When the bridge rectifier converts AC to DC it does so by ensuring that the most positive voltage from the transformer is routed (via the diodes) to the positive DC feed to the circuit. This charges the 1000uF capacitor up to approximately the positive peak of the AC voltage.
What happens next is that the AC voltage starts falling down from the peak and the 1000uF cap is left charged up. Not until the next peak of the AC comes along (this time on the other AC wire from the transformer) is the capacitor recharged.
The capacitor is charged over a period of a few milli-seconds and, becomes slightly discharged by the regulators and load current. This is why those capacitors are so large - they have to supply a near constant voltage between re-charge pulses delivered through the bridge rectifier. Here is a good article that explains how to calculate the capacitor.
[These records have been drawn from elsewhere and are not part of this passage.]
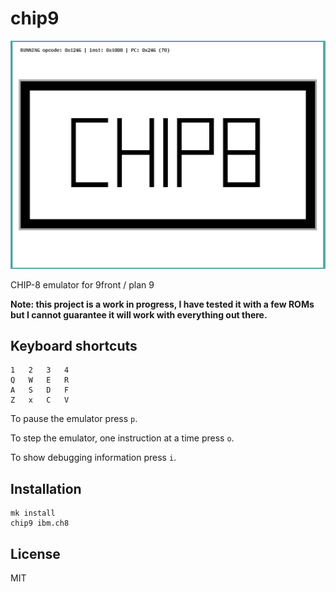 # chip9

![screenshot](screenshot.png)

CHIP-8 emulator for 9front / plan 9

**Note: this project is a work in progress, I have tested it with a
few ROMs but I cannot guarantee it will work with everything out
there.**


## Keyboard shortcuts

	1	2	3	4
	Q	W	E	R
	A	S	D	F
	Z	x	C	V

To pause the emulator press `p`.

To step the emulator, one instruction at a time press `o`.

To show debugging information press `i`.


## Installation

	mk install
	chip9 ibm.ch8

## License

MIT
The 1000uF caps are used as bulk energy storage devices and they need to be big because of the duty cycle of charge and discharge. But a big cap like 1000uF will have considerable internal resistance (maybe 1 ohm) and inductance (maybe several tens or hundreds of nano henries). The R and L do not make this capacitor very good for a linear voltage regulator so, a much smaller capacitor (like the 100nF) is applied in parallel - the 100nF might have tens of mill ohms series resistance and inductance of tens of micro henries at the most - together, the 1000uF and 100nF make a good all-round combination.